* WHAT IS REQUIRED *
Please reproduce the records, omitting nothing and changing nothing.

* MATERIAL SUPPLIED *
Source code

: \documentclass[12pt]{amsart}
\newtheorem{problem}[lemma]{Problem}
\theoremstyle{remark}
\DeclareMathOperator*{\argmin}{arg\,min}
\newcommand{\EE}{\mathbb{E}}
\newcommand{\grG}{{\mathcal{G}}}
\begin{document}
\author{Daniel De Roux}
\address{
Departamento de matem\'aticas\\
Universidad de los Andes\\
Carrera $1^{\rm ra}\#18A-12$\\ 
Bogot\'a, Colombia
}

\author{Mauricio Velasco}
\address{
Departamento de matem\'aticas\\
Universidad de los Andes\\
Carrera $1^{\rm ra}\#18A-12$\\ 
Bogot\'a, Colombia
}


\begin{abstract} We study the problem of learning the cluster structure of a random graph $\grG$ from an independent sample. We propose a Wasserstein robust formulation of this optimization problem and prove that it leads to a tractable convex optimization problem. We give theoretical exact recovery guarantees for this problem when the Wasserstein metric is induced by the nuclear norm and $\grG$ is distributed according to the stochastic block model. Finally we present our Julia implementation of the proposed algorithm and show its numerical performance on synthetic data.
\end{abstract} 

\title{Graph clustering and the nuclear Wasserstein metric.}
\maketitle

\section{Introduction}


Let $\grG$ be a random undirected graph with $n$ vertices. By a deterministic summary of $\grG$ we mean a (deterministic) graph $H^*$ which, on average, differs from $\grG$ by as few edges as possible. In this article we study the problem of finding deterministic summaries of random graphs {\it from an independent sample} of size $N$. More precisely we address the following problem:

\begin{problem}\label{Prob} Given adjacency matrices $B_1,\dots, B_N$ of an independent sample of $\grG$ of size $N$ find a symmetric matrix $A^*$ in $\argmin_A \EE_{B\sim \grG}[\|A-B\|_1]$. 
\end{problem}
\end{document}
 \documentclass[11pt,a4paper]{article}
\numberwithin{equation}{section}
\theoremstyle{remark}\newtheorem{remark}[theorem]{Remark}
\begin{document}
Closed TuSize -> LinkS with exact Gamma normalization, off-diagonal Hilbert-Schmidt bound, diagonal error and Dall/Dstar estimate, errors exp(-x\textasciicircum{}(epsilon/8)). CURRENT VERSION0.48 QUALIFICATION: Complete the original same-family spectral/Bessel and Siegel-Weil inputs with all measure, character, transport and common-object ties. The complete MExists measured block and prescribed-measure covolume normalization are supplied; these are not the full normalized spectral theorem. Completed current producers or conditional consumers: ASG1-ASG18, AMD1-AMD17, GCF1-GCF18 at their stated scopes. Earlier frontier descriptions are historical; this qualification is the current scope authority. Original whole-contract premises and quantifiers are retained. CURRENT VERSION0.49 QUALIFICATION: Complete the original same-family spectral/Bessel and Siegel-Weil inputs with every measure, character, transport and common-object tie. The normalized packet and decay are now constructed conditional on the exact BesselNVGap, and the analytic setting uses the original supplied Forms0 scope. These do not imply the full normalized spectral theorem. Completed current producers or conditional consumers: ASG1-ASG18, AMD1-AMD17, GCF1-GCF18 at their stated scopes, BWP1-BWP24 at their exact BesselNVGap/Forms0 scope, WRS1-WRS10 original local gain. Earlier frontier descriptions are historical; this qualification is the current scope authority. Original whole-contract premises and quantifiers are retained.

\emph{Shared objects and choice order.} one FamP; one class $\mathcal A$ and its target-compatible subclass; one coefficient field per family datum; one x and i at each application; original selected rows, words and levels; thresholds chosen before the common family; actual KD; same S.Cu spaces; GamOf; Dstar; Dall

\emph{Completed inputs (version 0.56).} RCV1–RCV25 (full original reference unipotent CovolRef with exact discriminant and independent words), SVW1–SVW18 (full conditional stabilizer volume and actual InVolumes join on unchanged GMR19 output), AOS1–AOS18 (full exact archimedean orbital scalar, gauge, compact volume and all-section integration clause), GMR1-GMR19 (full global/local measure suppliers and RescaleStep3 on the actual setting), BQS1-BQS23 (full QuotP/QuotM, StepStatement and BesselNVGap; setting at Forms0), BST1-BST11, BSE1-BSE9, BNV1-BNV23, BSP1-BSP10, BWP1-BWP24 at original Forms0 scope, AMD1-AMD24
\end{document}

* EXERCISE ANSWER *
Source code

: \documentclass[12pt]{amsart}
\newtheorem{problem}[lemma]{Problem}
\theoremstyle{remark}
\DeclareMathOperator*{\argmin}{arg\,min}
\newcommand{\EE}{\mathbb{E}}
\newcommand{\grG}{{\mathcal{G}}}
\begin{document}
\author{Daniel De Roux}
\address{
Departamento de matem\'aticas\\
Universidad de los Andes\\
Carrera $1^{\rm ra}\#18A-12$\\ 
Bogot\'a, Colombia
}

\author{Mauricio Velasco}
\address{
Departamento de matem\'aticas\\
Universidad de los Andes\\
Carrera $1^{\rm ra}\#18A-12$\\ 
Bogot\'a, Colombia
}


\begin{abstract} We study the problem of learning the cluster structure of a random graph $\grG$ from an independent sample. We propose a Wasserstein robust formulation of this optimization problem and prove that it leads to a tractable convex optimization problem. We give theoretical exact recovery guarantees for this problem when the Wasserstein metric is induced by the nuclear norm and $\grG$ is distributed according to the stochastic block model. Finally we present our Julia implementation of the proposed algorithm and show its numerical performance on synthetic data.
\end{abstract} 

\title{Graph clustering and the nuclear Wasserstein metric.}
\maketitle

\section{Introduction}


Let $\grG$ be a random undirected graph with $n$ vertices. By a deterministic summary of $\grG$ we mean a (deterministic) graph $H^*$ which, on average, differs from $\grG$ by as few edges as possible. In this article we study the problem of finding deterministic summaries of random graphs {\it from an independent sample} of size $N$. More precisely we address the following problem:

\begin{problem}\label{Prob} Given adjacency matrices $B_1,\dots, B_N$ of an independent sample of $\grG$ of size $N$ find a symmetric matrix $A^*$ in $\argmin_A \EE_{B\sim \grG}[\|A-B\|_1]$. 
\end{problem}
\end{document}
 \documentclass[11pt,a4paper]{article}
\numberwithin{equation}{section}
\theoremstyle{remark}\newtheorem{remark}[theorem]{Remark}
\begin{document}
Closed TuSize -> LinkS with exact Gamma normalization, off-diagonal Hilbert-Schmidt bound, diagonal error and Dall/Dstar estimate, errors exp(-x\textasciicircum{}(epsilon/8)). CURRENT VERSION0.48 QUALIFICATION: Complete the original same-family spectral/Bessel and Siegel-Weil inputs with all measure, character, transport and common-object ties. The complete MExists measured block and prescribed-measure covolume normalization are supplied; these are not the full normalized spectral theorem. Completed current producers or conditional consumers: ASG1-ASG18, AMD1-AMD17, GCF1-GCF18 at their stated scopes. Earlier frontier descriptions are historical; this qualification is the current scope authority. Original whole-contract premises and quantifiers are retained. CURRENT VERSION0.49 QUALIFICATION: Complete the original same-family spectral/Bessel and Siegel-Weil inputs with every measure, character, transport and common-object tie. The normalized packet and decay are now constructed conditional on the exact BesselNVGap, and the analytic setting uses the original supplied Forms0 scope. These do not imply the full normalized spectral theorem. Completed current producers or conditional consumers: ASG1-ASG18, AMD1-AMD17, GCF1-GCF18 at their stated scopes, BWP1-BWP24 at their exact BesselNVGap/Forms0 scope, WRS1-WRS10 original local gain. Earlier frontier descriptions are historical; this qualification is the current scope authority. Original whole-contract premises and quantifiers are retained.

\emph{Shared objects and choice order.} one FamP; one class $\mathcal A$ and its target-compatible subclass; one coefficient field per family datum; one x and i at each application; original selected rows, words and levels; thresholds chosen before the common family; actual KD; same S.Cu spaces; GamOf; Dstar; Dall

\emph{Completed inputs (version 0.56).} RCV1–RCV25 (full original reference unipotent CovolRef with exact discriminant and independent words), SVW1–SVW18 (full conditional stabilizer volume and actual InVolumes join on unchanged GMR19 output), AOS1–AOS18 (full exact archimedean orbital scalar, gauge, compact volume and all-section integration clause), GMR1-GMR19 (full global/local measure suppliers and RescaleStep3 on the actual setting), BQS1-BQS23 (full QuotP/QuotM, StepStatement and BesselNVGap; setting at Forms0), BST1-BST11, BSE1-BSE9, BNV1-BNV23, BSP1-BSP10, BWP1-BWP24 at original Forms0 scope, AMD1-AMD24
\end{document}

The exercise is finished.